Dataset excerpts —
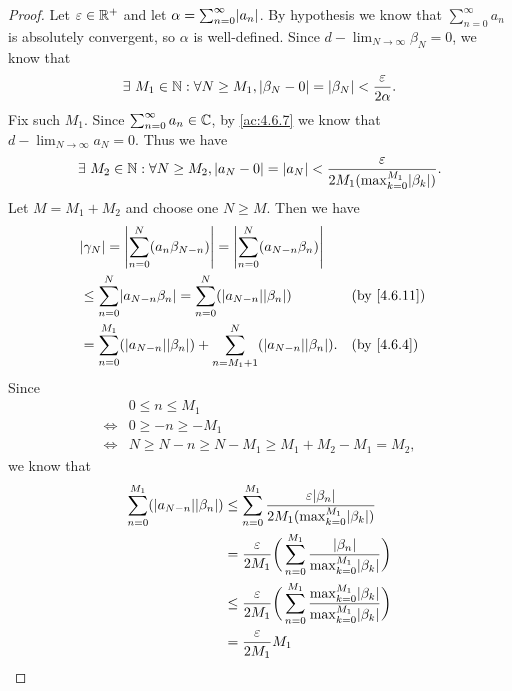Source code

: \begin{proof}
  Let \(\varepsilon \in \mathbb{R}^+\) and let \(\alpha = \sum_{n = 0}^\infty \abs{a_n}\).
  By hypothesis we know that \(\sum_{n = 0}^\infty a_n\) is absolutely convergent, so \(\alpha\) is well-defined.
  Since \(d - \lim_{N \to \infty} \beta_N = 0\), we know that
  \[
    \exists\ M_1 \in \mathbb{N} : \forall N \geq M_1, \left\lvert\beta_N - 0\right\rvert = \left\lvert\beta_N\right\rvert < \dfrac{\varepsilon}{2 \alpha}.
  \]
  Fix such \(M_1\).
  Since \(\sum_{n = 0}^\infty a_n \in \mathbb{C}\), by \cref{ac:4.6.7} we know that \(d - \lim_{N \to \infty} a_N = 0\).
  Thus we have
  \[
    \exists\ M_2 \in \N : \forall N \geq M_2, \abs{a_N - 0} = \abs{a_N} < \dfrac{\varepsilon}{2 M_1 (\max_{k = 0}^{M_1} \abs{\beta_k})}.
  \]
  Let \(M = M_1 + M_2\) and choose one \(N \geq M\).
  Then we have
  \begin{align*}
     & \abs{\gamma_N} = \abs{\sum_{n = 0}^N (a_n \beta_{N - n})} = \abs{\sum_{n = 0}^N (a_{N - n} \beta_n)}                                        \\
     & \leq \sum_{n = 0}^N \abs{a_{N - n} \beta_n} = \sum_{n = 0}^N (\abs{a_{N - n}} \abs{\beta_n})                 &  & \text{(by \cref{4.6.11})} \\
     & = \sum_{n = 0}^{M_1} (\abs{a_{N - n}} \abs{\beta_n}) + \sum_{n = M_1 + 1}^N (\abs{a_{N - n}} \abs{\beta_n}). &  & \text{(by \cref{4.6.4})}
  \end{align*}
  Since
  \begin{align*}
         & 0 \leq n \leq M_1                                     \\
    \iff & 0 \geq -n \geq -M_1                                   \\
    \iff & N \geq N - n \geq N - M_1 \geq M_1 + M_2 - M_1 = M_2,
  \end{align*}
  we know that
  \begin{align*}
    \sum_{n = 0}^{M_1} (\abs{a_{N - n}} \abs{\beta_n}) & \leq \sum_{n = 0}^{M_1} \dfrac{\varepsilon \abs{\beta_n}}{2 M_1 (\max_{k = 0}^{M_1} \abs{\beta_k})}                                       \\
                                                       & = \dfrac{\varepsilon}{2 M_1} \bigg(\sum_{n = 0}^{M_1} \dfrac{\abs{\beta_n}}{\max_{k = 0}^{M_1} \abs{\beta_k}}\bigg)                       \\
                                                       & \leq \dfrac{\varepsilon}{2 M_1} \bigg(\sum_{n = 0}^{M_1} \dfrac{\max_{k = 0}^{M_1} \abs{\beta_k}}{\max_{k = 0}^{M_1} \abs{\beta_k}}\bigg) \\
                                                       & = \dfrac{\varepsilon}{2 M_1} M_1                                                                                                          \\

\end{align*}
\end{proof}

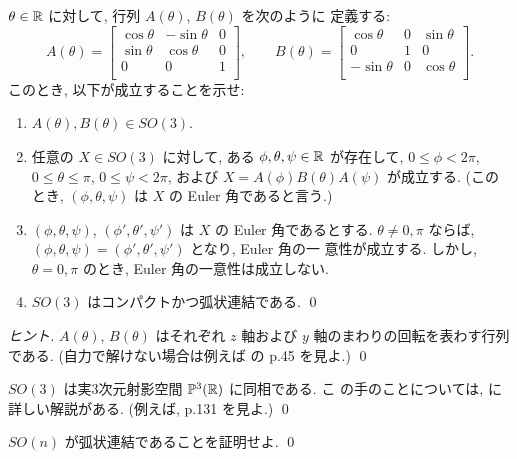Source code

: \documentclass[12pt,twoside]{jarticle}
\begin{document}
\begin{question}
  $\theta \in {\mathbb R}$ に対して, 行列 $A(\theta)$, $B(\theta)$ を次のように
  定義する:
  \[
    A(\theta)
    =
    \begin{bmatrix}
      \cos \theta & - \sin \theta & 0 \\
      \sin \theta &   \cos \theta & 0 \\
           0      &   0           & 1 \\
    \end{bmatrix},
    \qquad
    B(\theta)
    =
    \begin{bmatrix}
        \cos \theta & 0 & \sin \theta \\
             0      & 1 &      0      \\
      - \sin \theta & 0 & \cos \theta \\
    \end{bmatrix}.
  \]
  このとき, 以下が成立することを示せ:
  \begin{enumerate}
  \item $A(\theta), B(\theta) \in SO(3)$.
  \item 任意の $X \in SO(3)$ に対して, %
    ある $\phi, \theta, \psi \in {\mathbb R}$ が存在して, %
    $0 \le \phi < 2\pi$, $0 \le \theta \le \pi$, $0 \le \psi < 2\pi$, 
    および $X = A(\phi)B(\theta)A(\psi)$ が成立する. %
    (このとき, $(\phi, \theta, \psi)$ は $X$ の Euler 角であると言う.)
  \item $(\phi,\theta,\psi)$, $(\phi',\theta',\psi')$ は $X$ の Euler 
    角であるとする. $\theta \ne 0, \pi$ ならば, %
    $(\phi,\theta,\psi) = (\phi',\theta',\psi')$ となり, Euler 角の一
    意性が成立する. %
    しかし, $\theta = 0, \pi$ のとき, Euler 角の一意性は成立しない.
  \item $SO(3)$ はコンパクトかつ弧状連結である.
    \qed
  \end{enumerate}
\end{question}

\begin{proof}[ヒント]
$A(\theta)$, $B(\theta)$ はそれぞれ $z$ 軸および $y$
軸のまわりの回転を表わす行列である. (自力で解けない場合は例えば 
\cite{YS} の p.45 を見よ.)
\qed 
\end{proof}

\begin{rem}
$SO(3)$ は実3次元射影空間 ${\mathbb P}^3({\mathbb R})$ に同相である. こ
の手のことについては, \cite{Yokota} に詳しい解説がある. (例えば, p.131 
を見よ.)
\qed 
\end{rem}

\begin{question}
  $SO(n)$ が弧状連結であることを証明せよ. \qed
\end{question}
\end{document}
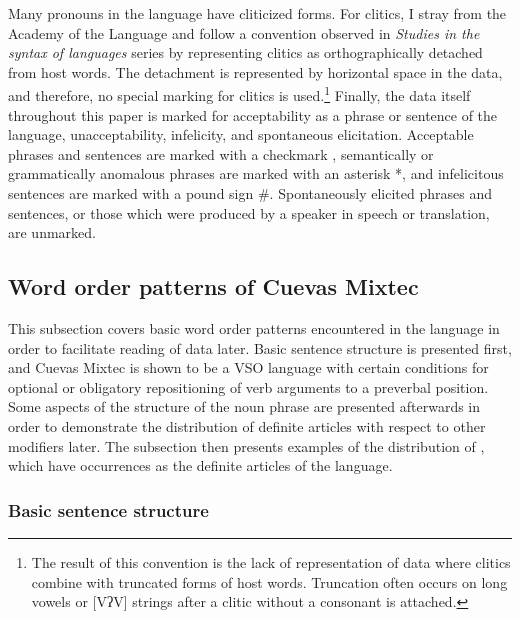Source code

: \documentclass[output=paper,modfonts,nonflat]{langsci/langscibook}
\begin{document}
Many pronouns in the language have cliticized forms.  For clitics, I stray from the Academy of the  Language and follow a convention observed in\linebreak {} \textit{Studies in the syntax of  languages} series by representing clitics as orthographically detached from host words.  The detachment is represented by horizontal space in the data, and therefore, no special marking for clitics is used.\footnote{The result of this convention is the lack of representation of data where clitics combine with truncated forms of host words.  Truncation often occurs on long vowels or [VʔV] strings after a clitic without a consonant is attached.}  Finally, the data itself throughout this paper is marked for acceptability as a phrase or sentence of the language, unacceptability, infelicity, and spontaneous elicitation.  Acceptable phrases and sentences are marked with a checkmark \checkmark, semantically or grammatically anomalous phrases are marked with an asterisk *, and infelicitous sentences are marked with a pound sign \#.  Spontaneously elicited phrases and sentences, or those which were produced by a speaker in speech or translation, are unmarked.

\subsection{Word order patterns of Cuevas Mixtec} \label{sec:cisneros:3.3}

This subsection covers basic word order patterns encountered in the language in order to facilitate reading of  data later.  Basic sentence structure is presented first, and Cuevas Mixtec is shown to be a VSO language with certain conditions for optional or obligatory repositioning of verb arguments to a preverbal position.  Some aspects of the structure of the noun phrase are presented afterwards in order to demonstrate the distribution of definite articles with respect to other modifiers later.  The subsection then presents examples of the distribution of , which have occurrences as the definite articles of the language.

\subsubsection{Basic sentence structure} \label{sec:cisneros:3.3.1}
\end{document}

The task —
Return each line from the entries above that includes "exists".

Reply —
    \exists\ M_1 \in \mathbb{N} : \forall N \geq M_1, \left\lvert\beta_N - 0\right\rvert = \left\lvert\beta_N\right\rvert < \dfrac{\varepsilon}{2 \alpha}.
    \exists\ M_2 \in \N : \forall N \geq M_2, \abs{a_N - 0} = \abs{a_N} < \dfrac{\varepsilon}{2 M_1 (\max_{k = 0}^{M_1} \abs{\beta_k})}.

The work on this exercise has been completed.